I recently had flashed a touchpad with CM9 and then switched it over to AOKP, being as I've ran that on my Gnex and it runs great! My problem is, I flashed this touchpad, and other than some simple crashes, which are normal for beta/alpha software, one day it completely went dead and would not come back on. I'm sure lots of you have seen the stories, where touchpad is workign fine, but then even with all the button combinations and different chargers and such, touchpad still can't be brough back to life, and u ltimately end up in repair to fix the issue. I'm assuming it leads down to the battery getting so low of a charge that the charging system doesn't see it anymore, and won't power it up. I'm not sure what happens here, or if that's even the case, but I do know I just got my touchpad back after repair, and it's working fine, but I don't really want the whole dead touchpad thing to happen again, albeit knowing what I'm doing with installing Android on it. Do you all recommend anything in particular for running Android on the touchpad, or should I wait to run it again, or what? Love WebOS but Android has all the apps we like to use and it ran smooth other than a few bugs, and the death crash of it. Let me know guys, thanks.

Matt


----------



## Bernardo7 (Dec 9, 2011)

Can't advise you what to do, but I installed CM7 on my touchpad, and then CM9, and I've never looked back. A few minor gripes (no VPN, I never managed to get the calendar to sync with Exchange, no microphone, and Netflix is perfectly usable but has minor bugs) but this is minimal compared to the pluses: All the apps (including Chrome), it's pretty solid, no crashes, no strange behavior, it's ICS and that's pretty sweet.

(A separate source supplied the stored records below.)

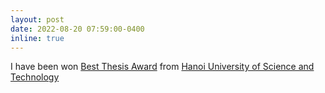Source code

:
 ```yaml
---
layout: post
date: 2022-08-20 07:59:00-0400
inline: true
---
```


I have been won [Best Thesis Award](https://soict.hust.edu.vn/dau-an-soict-graduation-gala-dinner-2022.html) from [Hanoi University of Science and Technology](https://hust.edu.vn/)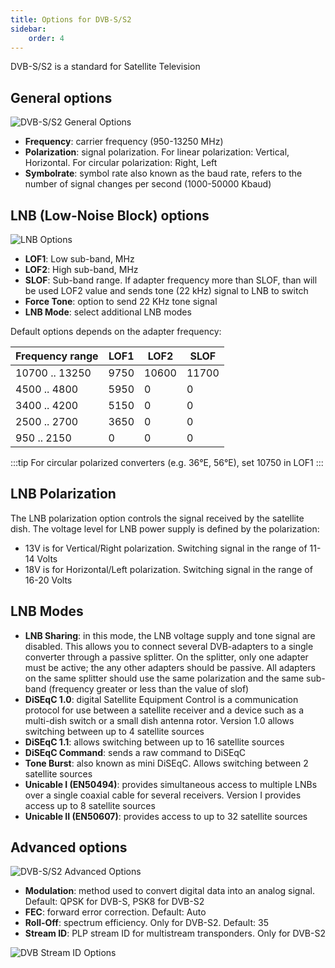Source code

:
 ```yaml
---
title: Options for DVB-S/S2
sidebar:
    order: 4
---
```


DVB-S/S2 is a standard for Satellite Television

## General options

![DVB-S/S2 General Options](https://cdn.cesbo.com/help/astra/receiving/dvb/s/general.png)

- **Frequency**: carrier frequency (950-13250 MHz)
- **Polarization**: signal polarization. For linear polarization: Vertical, Horizontal. For circular polarization: Right, Left
- **Symbolrate**: symbol rate also known as the baud rate, refers to the number of signal changes per second (1000-50000 Kbaud)

## LNB (Low-Noise Block) options

![LNB Options](https://cdn.cesbo.com/help/astra/receiving/dvb/s/lnb.png)

- **LOF1**: Low sub-band, MHz
- **LOF2**: High sub-band, MHz
- **SLOF**: Sub-band range. If adapter frequency more than SLOF, than will be used LOF2 value and sends tone (22 kHz) signal to LNB to switch
- **Force Tone**: option to send 22 KHz tone signal
- **LNB Mode**: select additional LNB modes

Default options depends on the adapter frequency:

| Frequency range | LOF1 | LOF2 | SLOF |
| --- | --- | --- | --- |
| 10700 .. 13250 | 9750 | 10600 | 11700 |
| 4500 .. 4800 | 5950 | 0 | 0 |
| 3400 .. 4200 | 5150 | 0 | 0 |
| 2500 .. 2700 | 3650 | 0 | 0 |
| 950 .. 2150 | 0 | 0 | 0 |

:::tip
For circular polarized converters (e.g. 36°E, 56°E), set 10750 in LOF1
:::

## LNB Polarization

The LNB polarization option controls the signal received by the satellite dish. The voltage level for LNB power supply is defined by the polarization:

- 13V is for Vertical/Right polarization. Switching signal in the range of 11-14 Volts
- 18V is for Horizontal/Left polarization. Switching signal in the range of 16-20 Volts

## LNB Modes

- **LNB Sharing**: in this mode, the LNB voltage supply and tone signal are disabled. This allows you to connect several DVB-adapters to a single converter through a passive splitter. On the splitter, only one adapter must be active; the any other adapters should be passive. All adapters on the same splitter should use the same polarization and the same sub-band (frequency greater or less than the value of slof)
- **DiSEqC 1.0**: digital Satellite Equipment Control is a communication protocol for use between a satellite receiver and a device such as a multi-dish switch or a small dish antenna rotor. Version 1.0 allows switching between up to 4 satellite sources
- **DiSEqC 1.1**: allows switching between up to 16 satellite sources
- **DiSEqC Command**: sends a raw command to DiSEqC
- **Tone Burst**: also known as mini DiSEqC. Allows switching between 2 satellite sources
- **Unicable I (EN50494)**: provides simultaneous access to multiple LNBs over a single coaxial cable for several receivers. Version I provides access up to 8 satellite sources
- **Unicable II (EN50607)**: provides access to up to 32 satellite sources

## Advanced options

![DVB-S/S2 Advanced Options](https://cdn.cesbo.com/help/astra/receiving/dvb/s/advanced.png)

- **Modulation**: method used to convert digital data into an analog signal. Default: QPSK for DVB-S, PSK8 for DVB-S2
- **FEC**: forward error correction. Default: Auto
- **Roll-Off**: spectrum efficiency. Only for DVB-S2. Default: 35
- **Stream ID**: PLP stream ID for multistream transponders. Only for DVB-S2

![DVB Stream ID Options](https://cdn.cesbo.com/help/astra/receiving/dvb/s/stream-id.png)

All I can say is I bought my TP not for WebOS, but in the expectation that someone would port Android. If that's why you bought yours, maybe that answers your question...

Good luck either way.


----------



## nevertells (Oct 29, 2011)

Bernardo7 said:


> Can't advise you what to do, but I installed CM7 on my touchpad, and then CM9, and I've never looked back. A few minor gripes (no VPN, I never managed to get the calendar to sync with Exchange, no microphone, and Netflix is perfectly usable but has minor bugs) but this is minimal compared to the pluses: All the apps (including Chrome), it's pretty solid, no crashes, no strange behavior, it's ICS and that's pretty sweet.
> 
> All I can say is I bought my TP not for WebOS, but in the expectation that someone would port Android. If that's why you bought yours, maybe that answers your question...
> 
> Good luck either way.


Like the wifi issue, some folks can't seem to beat it while others never see it. When I upgraded to CM9 Alpha 2, the TouchPad not charging happened to me one time, luckily, I caught it before it got too low. If you want to try CM again, you might want to stick with CM7 for a while until a more solid release of CM9 comes out. There were never any charging issues that I am aware of using CM7. You're not going to be missing a whole lot right now running CM7. Yeah, there are the CM9 fanboys who swear CM9 is so much better. However, I beg to differ. CM7 Alpha 3.5 is a great rom. It's stable, runs Netflix, YouTube and plays videos just fine. The camera and mic don't work just like CM9. Wifi can be finicky, but it's been that way all along. I'm one of the lucky ones who does not have wifi issues since changing my router channel to 6. If you decide to try CM9 again, pay close attention to when you charge your unit. Check it after 30 minutes of charging to see if the % has gone up. If it hasn't, try unplugging the usb cable and plug it back in, check again in 30 minutes. Be sure that MTP as been checked in settings. If all else fails, boot WebOS to charge up your unit. Charging on the Touchstone can be problematic. Better to use the wall charger. Don't let the charge get lower than 20%. Good luck!


----------



## leftovermagic (Sep 13, 2011)

Honest truth, aside from everyone here posting encouragement, is that it's your tablet and your money.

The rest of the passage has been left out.